A faithful transcription of all the data is required.

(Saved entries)
************
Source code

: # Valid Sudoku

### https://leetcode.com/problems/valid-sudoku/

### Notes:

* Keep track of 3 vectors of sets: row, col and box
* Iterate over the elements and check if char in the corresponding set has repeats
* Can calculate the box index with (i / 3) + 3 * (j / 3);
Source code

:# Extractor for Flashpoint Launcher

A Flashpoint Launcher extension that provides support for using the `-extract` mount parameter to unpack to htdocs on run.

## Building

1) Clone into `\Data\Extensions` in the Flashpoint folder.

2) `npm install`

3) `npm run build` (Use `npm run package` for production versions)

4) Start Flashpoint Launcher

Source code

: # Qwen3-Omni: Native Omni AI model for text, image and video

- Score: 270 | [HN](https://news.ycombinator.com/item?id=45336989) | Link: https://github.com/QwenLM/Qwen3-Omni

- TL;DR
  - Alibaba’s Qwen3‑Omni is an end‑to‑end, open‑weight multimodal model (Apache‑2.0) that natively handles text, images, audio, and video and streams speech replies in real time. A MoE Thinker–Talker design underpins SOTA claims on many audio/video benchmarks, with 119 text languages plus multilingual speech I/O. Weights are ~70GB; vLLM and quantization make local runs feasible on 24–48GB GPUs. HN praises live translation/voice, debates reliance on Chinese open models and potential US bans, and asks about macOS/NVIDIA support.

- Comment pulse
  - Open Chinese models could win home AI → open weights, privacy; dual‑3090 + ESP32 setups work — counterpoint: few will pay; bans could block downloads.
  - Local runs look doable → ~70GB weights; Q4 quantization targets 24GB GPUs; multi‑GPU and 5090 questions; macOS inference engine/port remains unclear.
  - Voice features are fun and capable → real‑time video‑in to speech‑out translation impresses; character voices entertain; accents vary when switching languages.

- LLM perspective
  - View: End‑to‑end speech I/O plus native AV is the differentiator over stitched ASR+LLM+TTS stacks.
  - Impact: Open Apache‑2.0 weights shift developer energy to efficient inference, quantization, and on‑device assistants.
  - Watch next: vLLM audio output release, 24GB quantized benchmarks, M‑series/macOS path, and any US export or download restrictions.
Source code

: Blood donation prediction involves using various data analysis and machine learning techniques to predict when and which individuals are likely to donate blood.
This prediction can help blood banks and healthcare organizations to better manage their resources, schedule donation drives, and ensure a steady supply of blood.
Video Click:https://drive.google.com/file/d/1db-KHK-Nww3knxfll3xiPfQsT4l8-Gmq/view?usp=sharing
************
=== Result for this exercise ===
Source code

: # Valid Sudoku

### https://leetcode.com/problems/valid-sudoku/

### Notes:

* Keep track of 3 vectors of sets: row, col and box
* Iterate over the elements and check if char in the corresponding set has repeats
* Can calculate the box index with (i / 3) + 3 * (j / 3);
Source code

:# Extractor for Flashpoint Launcher

A Flashpoint Launcher extension that provides support for using the `-extract` mount parameter to unpack to htdocs on run.

## Building

1) Clone into `\Data\Extensions` in the Flashpoint folder.

2) `npm install`

3) `npm run build` (Use `npm run package` for production versions)

4) Start Flashpoint Launcher

Source code

: # Qwen3-Omni: Native Omni AI model for text, image and video

- Score: 270 | [HN](https://news.ycombinator.com/item?id=45336989) | Link: https://github.com/QwenLM/Qwen3-Omni

- TL;DR
  - Alibaba’s Qwen3‑Omni is an end‑to‑end, open‑weight multimodal model (Apache‑2.0) that natively handles text, images, audio, and video and streams speech replies in real time. A MoE Thinker–Talker design underpins SOTA claims on many audio/video benchmarks, with 119 text languages plus multilingual speech I/O. Weights are ~70GB; vLLM and quantization make local runs feasible on 24–48GB GPUs. HN praises live translation/voice, debates reliance on Chinese open models and potential US bans, and asks about macOS/NVIDIA support.

- Comment pulse
  - Open Chinese models could win home AI → open weights, privacy; dual‑3090 + ESP32 setups work — counterpoint: few will pay; bans could block downloads.
  - Local runs look doable → ~70GB weights; Q4 quantization targets 24GB GPUs; multi‑GPU and 5090 questions; macOS inference engine/port remains unclear.
  - Voice features are fun and capable → real‑time video‑in to speech‑out translation impresses; character voices entertain; accents vary when switching languages.

- LLM perspective
  - View: End‑to‑end speech I/O plus native AV is the differentiator over stitched ASR+LLM+TTS stacks.
  - Impact: Open Apache‑2.0 weights shift developer energy to efficient inference, quantization, and on‑device assistants.
  - Watch next: vLLM audio output release, 24GB quantized benchmarks, M‑series/macOS path, and any US export or download restrictions.
Source code

: Blood donation prediction involves using various data analysis and machine learning techniques to predict when and which individuals are likely to donate blood.
This prediction can help blood banks and healthcare organizations to better manage their resources, schedule donation drives, and ensure a steady supply of blood.
Video Click:https://drive.google.com/file/d/1db-KHK-Nww3knxfll3xiPfQsT4l8-Gmq/view?usp=sharing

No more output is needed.